14.1.05

La guérilla anti-américains cible les partis politiques irakiens

Renaud Girard
[14 janvier 2005]

Destinée à faire échouer des élections générales prévues pour le 30 janvier, la stratégie de terreur des groupes islamistes clandestins anti-américains en Irak connaît un nouveau tournant. Après s'être attaqué aux employés de la Commission électorale indépendante mise en place par le gouvernement pro-américain d'Iyad Allaoui, les terroristes — qui s'attribuent de plus en plus souvent le titre flatteur de moudjahidins comme dans l'Afghanistan des années 80 — ont ouvert leur champ d'action et s'en prennent désormais aux militants politiques de tous bords.
Un militant du Parti communiste irakien, Mouayad Sami, a été assassiné hier, devant sa maison, par un commando de tueurs armés, près de la ville de Baaqouba (60 km au nord-est de Bagdad). Il s'agit du troisième membre du Parti communiste tué par des hommes armés en près de trois semaines. Le 5 janvier dernier, un dirigeant du parti, Hadi Saleh, a été retrouvé mort à Bagdad. Il avait été étranglé, les yeux bandés et les mains liées par un fil de fer. Cette macabre mise en scène avait un but évident : inspirer la terreur à tous les citoyens irakiens désireux de participer au processus d'instauration de la démocratie dans le pays. Le Parti communiste irakien n'a jamais été particulièrement pro-américain, mais, après la chute du régime de Saddam Hussein en avril 2003, ses dirigeants ont décidé de jouer le jeu des élections. Ces dernières doivent désigner, à la proportionnelle intégrale, une Assemblée nationale transitoire de 275 députés, aux pouvoirs à la fois constituants, législatifs et de désignation d'un nouvel exécutif.
Par ailleurs, le cheikh Mahmoud al-Madahaïni, un représentant du grand ayatollah chiite Ali Sistani, ainsi que son fils et quatre gardes du corps, ont été assassinés mercredi soir au sud de Bagdad. Les six hommes ont été tués alors qu'ils rentraient de la prière du soir à Salman Pak, une bourgade située à une dizaine de kilomètres au sud-est de Bagdad. Salman Pak, ville à majorité sunnite, qui se trouve sur l'autoroute menant à Kout, dans le sud de l'Irak, est une zone connue de non-droit, où des hommes armés pratiquent régulièrement des enlèvements et volent des cargaisons.
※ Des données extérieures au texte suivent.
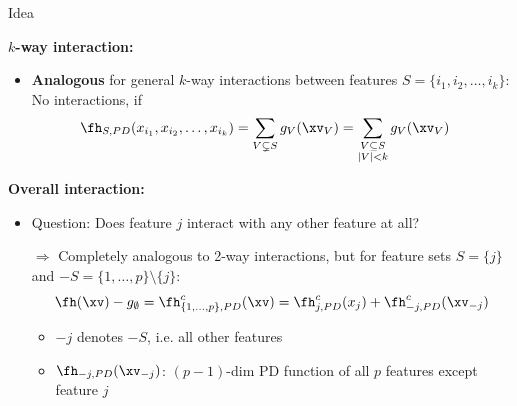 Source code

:\documentclass[11pt,compress,t,notes=noshow, aspectratio=169, xcolor=table]{beamer}
\begin{document}
\begin{frame}{Idea }

\textbf{$k$-way interaction:}
\begin{itemize}
    \item \textbf{Analogous} for general $k$-way interactions between features $S = \{ i_1, i_2, \dots, i_k \}$: No interactions, if
    \begin{align*}
        &\fh_{S, PD}( x_{i_1}, x_{i_2}, \dots, x_{i_k} )
        = \sum_{V \subsetneq S} g_{V}(\xv_V)
        = \sum_{\substack{V \subseteq S \\ |V|<k}} g_{V}(\xv_V)
    \end{align*}
\end{itemize}
\textbf{Overall interaction:}
\begin{itemize}
    \item Question: Does feature $j$ interact with any other feature at all?
    \item[$\Rightarrow$] Completely analogous to 2-way interactions, but for feature sets $S = \{j\}$ and $-S = \{1, \dots, p\}\setminus \{j\}$: \\
    $$
    \fh(\xv) - g_\emptyset
    = \fh^c_{\{1, \dots, p\}, PD}(\xv)
    = \fh^c_{j, PD}(x_j) +  \fh^c_{-j, PD}(\xv_{-j})
    $$
    \begin{itemize}
        \item $-j$ denotes $-S$, i.e. all other features
    	\item $\fh_{-j, PD}(\xv_{-j})$: $(p-1)$-dim PD function of all $p$ features except feature $j$
    \end{itemize}
\end{itemize}
    
\end{frame}
\end{document}
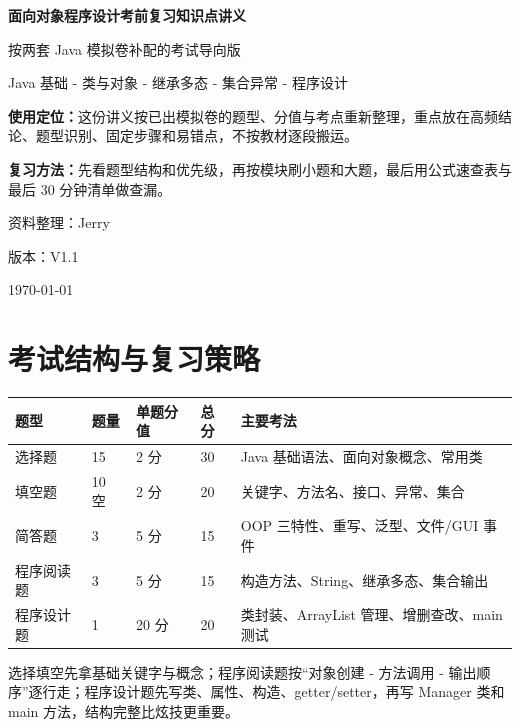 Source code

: \documentclass[UTF8,zihao=-4]{ctexart}
\begin{document}
\begin{titlepage}
\centering
\vspace*{2.3cm}
{\Huge\bfseries\sffamily 面向对象程序设计考前复习知识点讲义\par}
\vspace{0.75cm}
{\Large 按两套 Java 模拟卷补配的考试导向版\par}
\vspace{0.45cm}
{\large Java 基础 - 类与对象 - 继承多态 - 集合异常 - 程序设计\par}
\vfill
\begin{tcolorbox}[colback=lightblue,colframe=mainblue,width=0.86\textwidth,arc=2mm]
\textbf{使用定位：}这份讲义按已出模拟卷的题型、分值与考点重新整理，重点放在高频结论、题型识别、固定步骤和易错点，不按教材逐段搬运。\par
\textbf{复习方法：}先看题型结构和优先级，再按模块刷小题和大题，最后用公式速查表与最后 30 分钟清单做查漏。
\end{tcolorbox}
\vfill
{\large 资料整理：Jerry\par}
{\large 版本：V1.1\par}
{\large \today\par}
\end{titlepage}
\tableofcontents
\newpage

\section{考试结构与复习策略}

\begin{longtable}{p{}p{}p{}p{}p{}}
\toprule
\textbf{题型} & \textbf{题量} & \textbf{单题分值} & \textbf{总分} & \textbf{主要考法} \\
\midrule
选择题 & 15 & 2 分 & 30 & Java 基础语法、面向对象概念、常用类 \\
填空题 & 10 空 & 2 分 & 20 & 关键字、方法名、接口、异常、集合 \\
简答题 & 3 & 5 分 & 15 & OOP 三特性、重写、泛型、文件/GUI 事件 \\
程序阅读题 & 3 & 5 分 & 15 & 构造方法、String、继承多态、集合输出 \\
程序设计题 & 1 & 20 分 & 20 & 类封装、ArrayList 管理、增删查改、main 测试 \\
\bottomrule
\end{longtable}

\begin{keybox}[拿分顺序]
选择填空先拿基础关键字与概念；程序阅读题按“对象创建 - 方法调用 - 输出顺序”逐行走；程序设计题先写类、属性、构造、getter/setter，再写 Manager 类和 main 方法，结构完整比炫技更重要。
\end{keybox}
\end{document}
Le grand ayatollah Sistani est le principal leader politico-religieux de la communauté chiite irakienne (60 % de la population du pays). Le vieux théologien jouit d'un tel prestige que son portrait se trouve dans la grande majorité des foyers chiites irakiens. La liste de coalition qu'il soutient risque de sortir grand vainqueur des élections. Bien qu'il n'ait pas approuvé l'intervention militaire de mars 2003 des Etats-Unis contre son pays, l'ayatollah Sistani s'est toujours gardé d'appeler au djihad contre les forces d'occupation.
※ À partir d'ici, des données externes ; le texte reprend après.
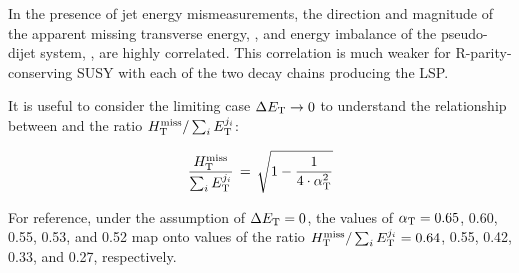 In the presence of jet energy mismeasurements, the direction and
magnitude of the apparent missing transverse energy, \mht, and energy
imbalance of the pseudo-dijet system, \dEt, are highly correlated.
This correlation is much weaker for R-parity-conserving SUSY with each
of the two decay chains producing the LSP.

It is useful to consider the limiting case $\Delta{E_{\text T}} \rightarrow 0$ to
understand the relationship between \alphat and the ratio
$\mbox{$H_{\rm T}^{\rm miss}$}/\sum_{i} E_\textrm{T}^{j_i}$:

\begin{equation}
  \label{eq:alphat3}
  \frac{\mbox{$H_{\rm T}^{\rm miss}$}}{\sum_{i} E_\textrm{T}^{j_i}} \, = \, \sqrt{ 1 - \frac{1}{4 \cdot \alpha_{\text{T}}^2} }
\end{equation}

For reference, under the assumption of $\Delta{E_{\text T}} = 0$, the values of
$\alpha_{\text{T}} = 0.65$, 0.60, 0.55, 0.53, and 0.52 map onto values of the ratio
$\mbox{$H_{\rm T}^{\rm miss}$}/\sum_{i} E_\textrm{T}^{j_i} = 0.64$, 0.55, 0.42, 0.33, and 0.27, 
respectively.


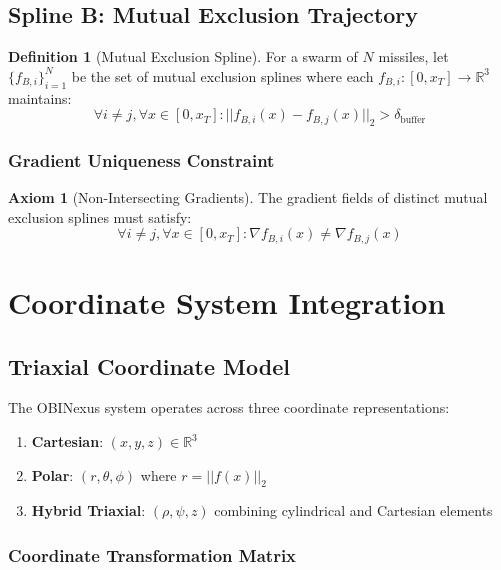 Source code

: \documentclass[11pt,a4paper]{article}
\theoremstyle{definition}
\newtheorem{definition}{Definition}[section]
\newtheorem{axiom}{Axiom}[section]
\theoremstyle{plain}
\newcommand{\dbuffer}{\delta_{\text{buffer}}}
\newcommand{\grad}{\nabla}
\begin{document}
\subsection{Spline B: Mutual Exclusion Trajectory}

\begin{definition}[Mutual Exclusion Spline]
For a swarm of $N$ missiles, let $\{f_{B,i}\}_{i=1}^N$ be the set of mutual exclusion splines where each $f_{B,i}: [0, x_T] \rightarrow \mathbb{R}^3$ maintains:
\begin{equation}
\forall i \neq j, \forall x \in [0, x_T]: ||f_{B,i}(x) - f_{B,j}(x)||_2 > \dbuffer
\end{equation}
\end{definition}

\subsubsection{Gradient Uniqueness Constraint}

\begin{axiom}[Non-Intersecting Gradients]
The gradient fields of distinct mutual exclusion splines must satisfy:
\begin{equation}
\forall i \neq j, \forall x \in [0, x_T]: \grad f_{B,i}(x) \neq \grad f_{B,j}(x)
\end{equation}
\end{axiom}

\section{Coordinate System Integration}

\subsection{Triaxial Coordinate Model}

The OBINexus system operates across three coordinate representations:

\begin{enumerate}
    \item \textbf{Cartesian}: $(x, y, z) \in \mathbb{R}^3$
    \item \textbf{Polar}: $(r, \theta, \phi)$ where $r = ||f(x)||_2$
    \item \textbf{Hybrid Triaxial}: $(\rho, \psi, z)$ combining cylindrical and Cartesian elements
\end{enumerate}

\subsubsection{Coordinate Transformation Matrix}
\end{document}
Dans un troisième incident, sept Irakiens ont été tués et un entrepreneur turc a été enlevé hier par un groupe de dix hommes armés, en plein centre de Bagdad. C'est une nouvelle preuve de l'inefficacité de la police irakienne, dont le pouvoir de dissuasion est nul face à des commandos islamistes déterminés. Quant aux soldats américains, ils sortent le moins possible de leurs casernes fortifiées, tant le Pentagone tient à limiter les pertes humaines américaines. Du temps de Saddam Hussein, Bagdad était quadrillé par des permanences du parti Baas, en charge de la propagande mais aussi de la police de proximité. En dissolvant le parti en mai 2003, la nouvelle administration américaine a privé le pays d'une structure policière, dont le manque aujourd'hui est particulièrement criant.